Every time I hear a politician proclaim: “We won the popular vote, and this election is just wrong!” I immediately know two things. First, their side lost the election even though they got more votes. Second, they are either intentionally deceptive with voters, or such a poor student of history that they do not know we live in a Republic/Representative Democracy and not a pure Democracy.
Our Founding Fathers were students of history, and in particular European history. They had seen the pitfalls of both pure democracies and monarchies, and knew that if we became either, we would not last long as a nation. Monarchies and Democracies have an uncomfortable record of failing because they eventually devolve into autocracy or mob rule.

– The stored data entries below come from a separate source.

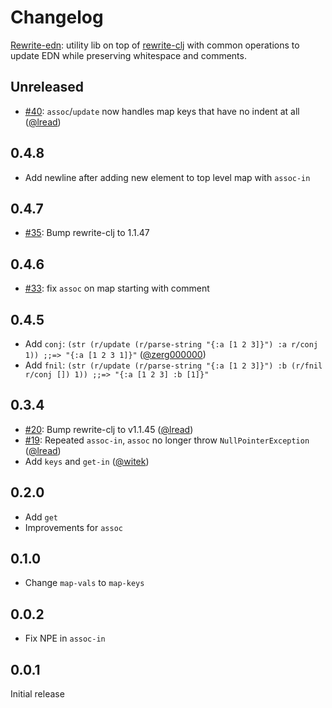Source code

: # Changelog

[Rewrite-edn](https://github.com/borkdude/rewrite-edn): utility lib on top of
[rewrite-clj](https://github.com/clj-commons/rewrite-clj) with common operations
to update EDN while preserving whitespace and comments.

## Unreleased

- [#40](https://github.com/borkdude/rewrite-edn/issues/40): `assoc`/`update` now handles map keys that have no indent at all ([@lread](https://github.com/lread))

## 0.4.8

- Add newline after adding new element to top level map with `assoc-in`

## 0.4.7

- [#35](https://github.com/borkdude/rewrite-edn/issues/35): Bump rewrite-clj to 1.1.47

## 0.4.6

- [#33](https://github.com/borkdude/rewrite-edn/issues/33): fix `assoc` on map starting with comment

## 0.4.5

- Add `conj`: `(str (r/update (r/parse-string "{:a [1 2 3]}") :a r/conj 1)) ;;=> "{:a [1 2 3 1]}"` ([@zerg000000](https://github.com/zerg000000))
- Add `fnil`: `(str (r/update (r/parse-string "{:a [1 2 3]}") :b (r/fnil r/conj []) 1)) ;;=> "{:a [1 2 3] :b [1]}"`

## 0.3.4

- [#20](https://github.com/borkdude/rewrite-edn/issues/20): Bump rewrite-clj to v1.1.45 ([@lread](https://github.com/lread))
- [#19](https://github.com/borkdude/rewrite-edn/issues/19): Repeated `assoc-in`, `assoc` no longer throw `NullPointerException` ([@lread](https://github.com/lread))
- Add `keys` and `get-in` ([@witek](https://github.com/witek))

## 0.2.0

- Add `get`
- Improvements for `assoc`

## 0.1.0

- Change `map-vals` to `map-keys`

## 0.0.2

- Fix NPE in `assoc-in`

## 0.0.1

Initial release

To quote Thomas Jefferson: “A democracy is nothing more than mob rule, where fifty-one percent of the people may take away the rights of the other forty-nine.” And so they gave us a system of government that is both a Republic and a Representative Democracy, and it is important that we and our children understand this if we are to survive. At the time this was unique and innovative.
In a Republic you do not have a monarch or ruler (leader) for life, but instead an elected leader with a stated term of office. In a Representative Democracy every voter’s vote counts toward the election of officials who then represent our interest in matters requiring a vote. This important distinction permeates our system of government at the Federal, State, and Local levels. While it can lead to situations where the popular vote does not carry all elections, it avoids the pitfalls of mob rule by ensuring that all votes count in every region of our nation.
By design and foresight, our nation’s founders could see the expansion of our territories to the west and knew governing a diverse population at a distance would become a challenge. The representative construct of our system makes sure all citizens in all States are heard in national matters.
The bi-cameral construct of our Congress is also a pillar of this system of government. The Senate gives every State an equal voice in legislation. The House of Representatives gives a voice to the people based on census population. So, in a sense there is a balance here between pure Democracy (the House of Representatives) and Representative Democracy (the Senate).
We have George Washington and Franklin Roosevelt to thank for not becoming a Constitutional Monarchy. Washington stepped down after two terms as President. He knew there were people who would vote for him to be President for Life. But he set a precedent that lasted from the end of his Presidency to that of Franklin Roosevelt. But there was no Constitutional mandate for a limit of two terms. So, when Roosevelt was elected to his fourth term many felt we were on the precipice of a Constitutional Monarchy. Thanks to Roosevelt we now have the 22nd Amendment to the Constitution which limits a President to only two terms. This has proven to be increasingly important over the years.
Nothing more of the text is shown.